I recently received the following query about the value of legal practices:
“Some have suggested that they should use ‘1/3rd of gross profit for the preceding 12 months’ (or the average of the preceding 24 or 36 months) as a sale price. Is there any merit to this formula?”
My response was:
"There is some merit to this formula or rule of thumb. However, some practices are worth more and some are worth less.
"Factors (not exhaustive) to consider:
1. The formula you mention should be for goodwill and usually equipment combined.
2. In addition is the value of WIP, outlaid disbursements and debtors
3. No two practices are the same and the value depends on the proportion of work by type of law. Some work types are worth more than others.
4. CBD, suburbs and regions will vary
5. Transition assistance from outgoing principal is relevant
6. Sometimes goodwill is traded off against an attractive consultancy agreement
7. Extent of advertising and promotion expenditure required to generate fee revenue"
I will elaborate on some of the above but first I will add two points that I did not mention in my response:
Gross profit should be replaced by fee revenue. Often the most important determinant of value is fee revenue. Fee revenue should be fees received rather than fees billed. The reference to gross profit presumably means gross revenue less disbursements paid. This is usually close to fee revenue.
The value of any business is a function of future expectations. Therefore whether the last 12 months of revenue should be examined or the average of the last three years depends on which provides the better picture of future revenue.
What would a rule of thumb include and exclude?
The main assets of a legal practice are goodwill, plant and equipment, work in progress (including outlaid disbursements) and debtors. If you are trying to derive a handy rule of thumb then you need to decide which of these assets are included and excluded.
In my response I stated that it should include goodwill and plant and equipment - sometimes also fixtures and fittings. The rule of thumb fails to produce a sensible result in cases where the value of work in progress (WIP) is high. This would be the case in litigation-type practices, especially those handling no win no fee personal injury matters.
Type of work
The value of legal practices becomes complicated when you realise that their profitability, level of work in progress and future prospects vary depending on the type of work they are handling.

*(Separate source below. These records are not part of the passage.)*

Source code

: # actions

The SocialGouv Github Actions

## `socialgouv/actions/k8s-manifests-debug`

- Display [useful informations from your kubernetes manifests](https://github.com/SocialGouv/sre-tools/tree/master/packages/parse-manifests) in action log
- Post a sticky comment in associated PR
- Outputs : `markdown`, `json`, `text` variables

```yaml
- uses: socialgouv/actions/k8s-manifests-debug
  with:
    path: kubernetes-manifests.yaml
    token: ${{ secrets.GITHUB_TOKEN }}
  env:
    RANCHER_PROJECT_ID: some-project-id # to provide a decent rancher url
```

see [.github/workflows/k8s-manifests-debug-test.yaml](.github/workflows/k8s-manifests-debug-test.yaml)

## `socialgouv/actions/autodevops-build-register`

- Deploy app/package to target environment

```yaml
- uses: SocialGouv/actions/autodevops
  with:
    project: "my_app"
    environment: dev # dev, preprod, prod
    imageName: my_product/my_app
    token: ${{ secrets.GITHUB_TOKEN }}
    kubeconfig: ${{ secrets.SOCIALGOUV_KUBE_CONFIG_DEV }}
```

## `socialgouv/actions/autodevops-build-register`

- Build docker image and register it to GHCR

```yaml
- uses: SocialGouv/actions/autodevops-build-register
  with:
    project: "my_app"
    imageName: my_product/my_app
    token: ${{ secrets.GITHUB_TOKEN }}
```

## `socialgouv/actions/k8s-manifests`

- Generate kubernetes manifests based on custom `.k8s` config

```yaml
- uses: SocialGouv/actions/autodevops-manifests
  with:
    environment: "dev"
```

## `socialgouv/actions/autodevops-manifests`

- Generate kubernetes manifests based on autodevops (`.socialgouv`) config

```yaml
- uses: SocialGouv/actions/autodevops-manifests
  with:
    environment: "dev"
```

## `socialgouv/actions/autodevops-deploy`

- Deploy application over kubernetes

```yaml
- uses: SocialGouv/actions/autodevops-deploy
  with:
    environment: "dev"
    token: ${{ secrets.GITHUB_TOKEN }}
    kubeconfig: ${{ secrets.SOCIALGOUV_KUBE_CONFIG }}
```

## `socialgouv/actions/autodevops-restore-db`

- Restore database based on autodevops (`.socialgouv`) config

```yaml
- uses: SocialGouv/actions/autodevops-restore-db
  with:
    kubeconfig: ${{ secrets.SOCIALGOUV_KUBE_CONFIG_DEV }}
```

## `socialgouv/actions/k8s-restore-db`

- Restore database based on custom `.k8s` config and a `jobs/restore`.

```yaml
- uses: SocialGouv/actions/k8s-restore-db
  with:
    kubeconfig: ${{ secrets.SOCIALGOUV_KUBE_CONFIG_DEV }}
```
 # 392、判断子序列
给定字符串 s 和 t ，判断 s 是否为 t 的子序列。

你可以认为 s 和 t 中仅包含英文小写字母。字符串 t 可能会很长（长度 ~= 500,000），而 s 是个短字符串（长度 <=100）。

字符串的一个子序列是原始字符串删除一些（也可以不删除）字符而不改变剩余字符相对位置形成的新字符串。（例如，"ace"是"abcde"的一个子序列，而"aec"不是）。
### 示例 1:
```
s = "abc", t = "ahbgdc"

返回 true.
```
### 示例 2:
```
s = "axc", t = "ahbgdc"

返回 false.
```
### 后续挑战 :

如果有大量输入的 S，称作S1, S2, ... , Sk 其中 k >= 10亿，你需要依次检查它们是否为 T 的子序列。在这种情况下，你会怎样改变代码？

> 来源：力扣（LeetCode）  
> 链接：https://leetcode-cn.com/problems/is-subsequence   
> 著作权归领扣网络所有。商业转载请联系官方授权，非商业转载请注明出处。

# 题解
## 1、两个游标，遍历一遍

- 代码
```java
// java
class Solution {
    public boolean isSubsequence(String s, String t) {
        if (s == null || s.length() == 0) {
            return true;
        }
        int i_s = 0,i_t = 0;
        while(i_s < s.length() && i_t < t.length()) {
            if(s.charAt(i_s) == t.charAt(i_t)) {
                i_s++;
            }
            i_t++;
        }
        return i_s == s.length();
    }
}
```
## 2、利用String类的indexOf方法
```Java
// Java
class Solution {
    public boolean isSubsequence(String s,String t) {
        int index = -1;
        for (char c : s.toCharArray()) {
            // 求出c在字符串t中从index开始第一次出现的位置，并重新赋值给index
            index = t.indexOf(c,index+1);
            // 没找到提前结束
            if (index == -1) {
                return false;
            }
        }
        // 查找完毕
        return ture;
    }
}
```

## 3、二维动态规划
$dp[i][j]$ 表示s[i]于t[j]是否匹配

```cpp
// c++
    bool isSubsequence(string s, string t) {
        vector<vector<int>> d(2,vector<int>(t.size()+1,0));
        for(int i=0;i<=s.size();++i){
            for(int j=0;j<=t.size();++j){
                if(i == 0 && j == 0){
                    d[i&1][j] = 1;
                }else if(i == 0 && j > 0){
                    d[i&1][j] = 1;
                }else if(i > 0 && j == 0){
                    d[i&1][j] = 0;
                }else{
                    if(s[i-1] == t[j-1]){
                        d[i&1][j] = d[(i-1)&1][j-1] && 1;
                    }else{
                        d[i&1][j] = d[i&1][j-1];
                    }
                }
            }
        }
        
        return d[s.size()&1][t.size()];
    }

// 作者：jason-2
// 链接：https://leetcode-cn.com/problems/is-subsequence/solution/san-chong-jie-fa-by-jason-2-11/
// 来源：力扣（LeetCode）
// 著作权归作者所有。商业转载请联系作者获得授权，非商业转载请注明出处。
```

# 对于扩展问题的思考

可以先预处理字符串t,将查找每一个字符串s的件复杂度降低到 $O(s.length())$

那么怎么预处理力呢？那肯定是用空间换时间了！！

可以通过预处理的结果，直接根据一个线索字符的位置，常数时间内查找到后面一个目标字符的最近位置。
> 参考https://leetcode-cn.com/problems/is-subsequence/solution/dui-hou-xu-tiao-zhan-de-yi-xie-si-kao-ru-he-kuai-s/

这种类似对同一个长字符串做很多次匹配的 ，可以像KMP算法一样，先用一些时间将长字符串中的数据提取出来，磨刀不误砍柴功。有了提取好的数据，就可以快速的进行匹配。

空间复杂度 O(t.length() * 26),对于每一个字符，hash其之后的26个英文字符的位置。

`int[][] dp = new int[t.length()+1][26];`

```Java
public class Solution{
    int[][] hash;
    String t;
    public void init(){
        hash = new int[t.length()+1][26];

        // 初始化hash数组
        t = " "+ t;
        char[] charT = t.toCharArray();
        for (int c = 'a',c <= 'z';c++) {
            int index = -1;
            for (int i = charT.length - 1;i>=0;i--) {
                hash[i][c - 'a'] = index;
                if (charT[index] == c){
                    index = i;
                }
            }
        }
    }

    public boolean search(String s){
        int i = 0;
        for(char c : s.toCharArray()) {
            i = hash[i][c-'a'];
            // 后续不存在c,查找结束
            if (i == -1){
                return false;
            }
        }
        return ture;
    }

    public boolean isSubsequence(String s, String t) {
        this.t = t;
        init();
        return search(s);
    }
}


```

For example, a family law practice varies significantly from a conveyancing practice. Some areas of work are more in demand by purchasers than others. I’m sure you would agree that a practice doing 80% conveyancing and 20% estates would not have the same value or rule of thumb as a practice doing 20% conveyancing and 80% estates.
The difference between CBD, suburbs and regions is relevant, not because one location is better than another, but because it is often a sign about personal goodwill versus business goodwill.
CBD practices usually tend to have a higher degree of personal goodwill. Suburban and regional practices are not free from personal goodwill but they have a higher degree of business goodwill. This comes from the fact that they tend to provide services to a geographic area. Sometimes this is called locational goodwill.
If a practice is heavy in personal goodwill it does not mean that it has no goodwill value. Rather, it means that the method of transition from vendor to purchaser must be executed according to a plan. Such a practice is more likely to have goodwill payments transfered after the event of the sale.
There is an increasing tendency for firms in certain categories of work to boost revenue through advertising, especially online advertising. If there were two practices that generated the same level of revenue but one had consistently higher advertising expenditure, which of the two would have a higher business value? In most but not all cases, the practice with the lower advertising expenditure would have a higher business value.
Best use of rule of thumb
A rule of thumb is not the best way to assess the value of a practice. It can be used as a cross-checking device or a type of reality check. A far better approach is to consider the investment required and evaluate what the possibilities are as a result of making the investment. This will vary a lot from one individual to another and from one firm to another.